Each line from the one holding "- Review rate limiting settings" to the end of the data below must be output verbatim, with no other lines.

Saved data entries
┄┄┄┄┄┄
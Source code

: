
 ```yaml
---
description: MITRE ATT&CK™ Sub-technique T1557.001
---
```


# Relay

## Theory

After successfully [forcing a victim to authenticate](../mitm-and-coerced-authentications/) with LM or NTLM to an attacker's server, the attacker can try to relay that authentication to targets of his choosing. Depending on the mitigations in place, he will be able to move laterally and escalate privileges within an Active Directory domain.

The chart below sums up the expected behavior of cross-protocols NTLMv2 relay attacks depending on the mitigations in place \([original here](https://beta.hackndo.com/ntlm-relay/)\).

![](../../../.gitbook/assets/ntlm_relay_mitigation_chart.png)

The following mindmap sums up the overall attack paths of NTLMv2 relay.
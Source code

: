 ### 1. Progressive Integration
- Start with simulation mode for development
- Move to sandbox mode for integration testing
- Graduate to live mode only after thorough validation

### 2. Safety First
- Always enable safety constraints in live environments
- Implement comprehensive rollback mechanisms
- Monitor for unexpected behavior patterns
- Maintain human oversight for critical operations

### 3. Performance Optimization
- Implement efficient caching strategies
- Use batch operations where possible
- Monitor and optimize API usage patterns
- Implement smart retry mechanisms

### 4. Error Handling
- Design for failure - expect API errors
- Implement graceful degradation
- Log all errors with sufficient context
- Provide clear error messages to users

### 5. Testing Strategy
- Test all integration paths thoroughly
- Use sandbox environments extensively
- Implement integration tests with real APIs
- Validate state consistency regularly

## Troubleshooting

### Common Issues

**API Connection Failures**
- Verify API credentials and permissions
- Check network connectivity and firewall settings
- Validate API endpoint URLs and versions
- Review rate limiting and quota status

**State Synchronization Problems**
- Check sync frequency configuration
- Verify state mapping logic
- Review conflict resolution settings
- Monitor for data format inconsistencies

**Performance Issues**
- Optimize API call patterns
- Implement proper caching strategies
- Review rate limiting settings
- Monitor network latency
┄┄┄┄┄┄
(SOLUTION):
- Review rate limiting settings
- Monitor network latency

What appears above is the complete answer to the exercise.